Our ongoing mission to get everyone to Support Kent and Buy Local comes in to its own at Christmas, and Im sure youll be delighted to learn that its perfectly possible, and definitely desirable to have a Christmas lunch based entirely on locally sourced Kentish produce.

Theres so much fantastic local, healthy and wonderful tasting local food and drink to choose from and weve asked John to tempt you with a tasty Kentish Christmas menu. Of course all the ingredients were supplied by and are available from our Produced in Kent members.

Rural businesses in Kent need your support more than ever so why not make this Christmas a Kentish Christmas? Shopping locally will also provide a stress-free shopping experience which is something we all strive for every December. More than 30 Farmers Markets will be brimming with local produce and crafts and are all wonderful places to buy presents with a difference.

Wishing you a very happy, healthy and tasty festive season from us all at Produced in Kent.

The importance of Christmas is to enjoy yourself. All the recipes given here can be part or fully prepared in advance, which takes that pressure off when trying to do everything at once, writes chef John Burton-Race.

You should be able to enjoy your lunch, as a good cook is always organised and well prepared, so aim to be ready for noon with only the pheasant to cook and all your vegetables to reheat, ready to serve at 2pm.

Ensure that you have pre-ordered your pheasant from a local and reputable butcher at least two weeks in advance. Prior to Christmas you should choose a local Farm Shop where you know the produce is local and fresh. It is worth seeing if they provide a delivery service so you can have your goods delivered at the beginning of Christmas week.

Try to use the best chocolate you can afford as this will really make a difference with the pudding recipes. It may be an idea to have a dry run of some of the recipes prior to Christmas, just to make sure you are comfortable cooking them and that you like them.

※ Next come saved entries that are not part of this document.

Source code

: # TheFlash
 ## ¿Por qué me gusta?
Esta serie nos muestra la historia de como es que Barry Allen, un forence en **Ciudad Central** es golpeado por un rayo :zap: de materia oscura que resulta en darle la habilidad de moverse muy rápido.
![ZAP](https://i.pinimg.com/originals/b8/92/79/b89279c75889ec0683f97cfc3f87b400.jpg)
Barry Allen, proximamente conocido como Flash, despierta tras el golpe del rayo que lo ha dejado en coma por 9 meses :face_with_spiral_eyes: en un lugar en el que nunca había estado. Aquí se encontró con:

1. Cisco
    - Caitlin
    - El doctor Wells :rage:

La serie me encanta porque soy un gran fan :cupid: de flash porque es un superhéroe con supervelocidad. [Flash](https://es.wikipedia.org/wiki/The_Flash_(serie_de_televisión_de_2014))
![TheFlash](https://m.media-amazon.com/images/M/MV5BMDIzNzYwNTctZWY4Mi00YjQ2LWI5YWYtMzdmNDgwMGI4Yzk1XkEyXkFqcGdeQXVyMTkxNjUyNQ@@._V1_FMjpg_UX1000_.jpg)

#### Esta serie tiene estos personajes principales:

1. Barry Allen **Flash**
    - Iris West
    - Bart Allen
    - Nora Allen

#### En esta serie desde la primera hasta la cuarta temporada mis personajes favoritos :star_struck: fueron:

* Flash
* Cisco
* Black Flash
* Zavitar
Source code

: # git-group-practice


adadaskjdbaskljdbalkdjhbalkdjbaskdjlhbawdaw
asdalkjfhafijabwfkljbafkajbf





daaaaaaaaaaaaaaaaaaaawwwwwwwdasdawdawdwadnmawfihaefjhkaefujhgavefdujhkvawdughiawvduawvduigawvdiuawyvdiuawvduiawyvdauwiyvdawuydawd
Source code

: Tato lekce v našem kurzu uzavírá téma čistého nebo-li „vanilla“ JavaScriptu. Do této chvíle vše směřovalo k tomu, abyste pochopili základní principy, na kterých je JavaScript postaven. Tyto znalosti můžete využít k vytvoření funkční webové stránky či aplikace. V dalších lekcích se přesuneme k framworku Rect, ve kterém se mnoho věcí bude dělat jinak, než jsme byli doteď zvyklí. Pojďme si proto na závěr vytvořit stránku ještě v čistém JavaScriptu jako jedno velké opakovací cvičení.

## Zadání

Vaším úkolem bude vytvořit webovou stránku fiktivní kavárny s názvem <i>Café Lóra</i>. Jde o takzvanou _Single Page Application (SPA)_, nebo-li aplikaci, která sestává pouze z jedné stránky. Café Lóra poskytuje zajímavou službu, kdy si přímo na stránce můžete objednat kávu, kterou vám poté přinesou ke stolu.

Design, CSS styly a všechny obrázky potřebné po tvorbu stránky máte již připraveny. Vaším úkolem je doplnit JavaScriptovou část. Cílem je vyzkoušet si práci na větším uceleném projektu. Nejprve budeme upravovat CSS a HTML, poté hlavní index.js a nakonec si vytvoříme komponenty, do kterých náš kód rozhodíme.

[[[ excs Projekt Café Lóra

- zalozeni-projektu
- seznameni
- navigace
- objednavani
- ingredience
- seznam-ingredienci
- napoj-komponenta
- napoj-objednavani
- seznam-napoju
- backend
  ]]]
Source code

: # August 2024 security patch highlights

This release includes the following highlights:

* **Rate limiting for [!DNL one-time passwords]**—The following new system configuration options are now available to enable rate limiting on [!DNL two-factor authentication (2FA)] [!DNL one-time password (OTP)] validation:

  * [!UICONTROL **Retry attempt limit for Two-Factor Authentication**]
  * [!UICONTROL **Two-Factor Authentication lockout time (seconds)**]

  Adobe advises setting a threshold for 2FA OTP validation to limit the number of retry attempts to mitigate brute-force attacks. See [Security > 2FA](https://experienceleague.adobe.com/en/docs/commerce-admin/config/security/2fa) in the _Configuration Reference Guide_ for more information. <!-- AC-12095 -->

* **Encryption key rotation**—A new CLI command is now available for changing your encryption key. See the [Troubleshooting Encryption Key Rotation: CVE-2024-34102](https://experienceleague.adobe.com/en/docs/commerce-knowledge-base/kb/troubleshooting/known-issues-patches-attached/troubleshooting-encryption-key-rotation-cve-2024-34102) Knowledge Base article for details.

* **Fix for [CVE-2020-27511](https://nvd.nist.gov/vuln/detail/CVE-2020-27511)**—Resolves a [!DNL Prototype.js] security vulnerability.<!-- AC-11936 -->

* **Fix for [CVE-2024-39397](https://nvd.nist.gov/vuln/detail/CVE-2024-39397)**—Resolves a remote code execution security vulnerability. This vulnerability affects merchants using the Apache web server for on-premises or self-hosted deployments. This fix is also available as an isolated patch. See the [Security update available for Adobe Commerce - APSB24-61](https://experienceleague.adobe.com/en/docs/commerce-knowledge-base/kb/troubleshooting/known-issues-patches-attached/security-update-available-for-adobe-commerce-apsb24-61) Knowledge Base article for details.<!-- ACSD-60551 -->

Make sure you have enough serving dishes for all your vegetables. Once the vegetables are cooked in the morning, place them straight into the serving dish ready to reheat. Once reheated, they can be kept in a warm oven to keep hot while you are getting everything else ready.


Salmon mousse

The key thing to remember when making your mousse is to chill your bowl and have your salmon very cold. Although this is a time consuming recipe, it is well worth the effort!

Parsnip soup

This recipe can be made in advance as it freezes very well. When required remove from the freezer to defrost (this can be done the night before and kept in the fridge to defrost) and reheat on the cooker. Make sure the soup is heated thoroughly throughout. It is very versatile, so if you like your food spicy then you can add more curry powder. You can also control the thickness of the soup by adding more or less stock depending on your taste.

Parsnip crisps

These crisps keep for one or two days. They keep better if they are left uncovered and should be kept in a cool place but not cold. Preferably cook on the day they are required but do make extra, as they are a lovely snack.

Chicken stock

This stock freezes well and it is sensible to make extra than required as it can be used in so many recipes. It is prudent to use trimmings from your roast vegetables to make this.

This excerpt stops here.